● ABOUT THIS TASK
Tally the lines in the data below where the word "were" appears, and give the tally alone.

Collection entries

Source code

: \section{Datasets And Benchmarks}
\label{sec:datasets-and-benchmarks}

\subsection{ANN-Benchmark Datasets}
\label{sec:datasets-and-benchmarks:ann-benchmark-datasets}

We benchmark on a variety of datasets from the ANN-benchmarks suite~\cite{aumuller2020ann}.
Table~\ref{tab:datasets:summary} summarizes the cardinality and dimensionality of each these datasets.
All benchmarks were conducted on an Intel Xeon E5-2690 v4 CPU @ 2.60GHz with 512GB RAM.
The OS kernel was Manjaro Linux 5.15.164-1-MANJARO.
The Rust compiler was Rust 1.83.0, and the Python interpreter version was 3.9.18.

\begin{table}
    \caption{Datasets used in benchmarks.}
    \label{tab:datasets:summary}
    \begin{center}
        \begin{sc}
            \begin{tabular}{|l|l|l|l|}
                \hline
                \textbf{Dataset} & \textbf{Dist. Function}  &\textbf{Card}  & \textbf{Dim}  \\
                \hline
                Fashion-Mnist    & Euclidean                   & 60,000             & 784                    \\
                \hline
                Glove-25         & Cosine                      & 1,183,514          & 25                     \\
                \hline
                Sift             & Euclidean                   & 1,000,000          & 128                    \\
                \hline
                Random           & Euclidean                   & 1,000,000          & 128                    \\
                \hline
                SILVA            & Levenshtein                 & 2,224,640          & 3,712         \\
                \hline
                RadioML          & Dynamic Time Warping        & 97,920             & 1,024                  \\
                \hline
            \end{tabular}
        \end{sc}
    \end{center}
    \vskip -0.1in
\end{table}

* * *

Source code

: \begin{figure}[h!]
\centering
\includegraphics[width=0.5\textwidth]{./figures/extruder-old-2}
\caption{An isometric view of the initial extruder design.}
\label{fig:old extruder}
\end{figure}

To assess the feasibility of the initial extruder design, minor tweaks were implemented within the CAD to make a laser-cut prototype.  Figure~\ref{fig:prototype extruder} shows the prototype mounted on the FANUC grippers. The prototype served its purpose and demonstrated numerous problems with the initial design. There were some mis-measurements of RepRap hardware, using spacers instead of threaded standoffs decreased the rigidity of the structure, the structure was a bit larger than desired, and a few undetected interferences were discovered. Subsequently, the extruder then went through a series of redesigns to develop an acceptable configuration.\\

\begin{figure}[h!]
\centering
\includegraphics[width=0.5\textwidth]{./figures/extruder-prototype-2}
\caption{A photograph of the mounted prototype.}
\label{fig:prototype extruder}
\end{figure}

● WRITTEN ANSWER
2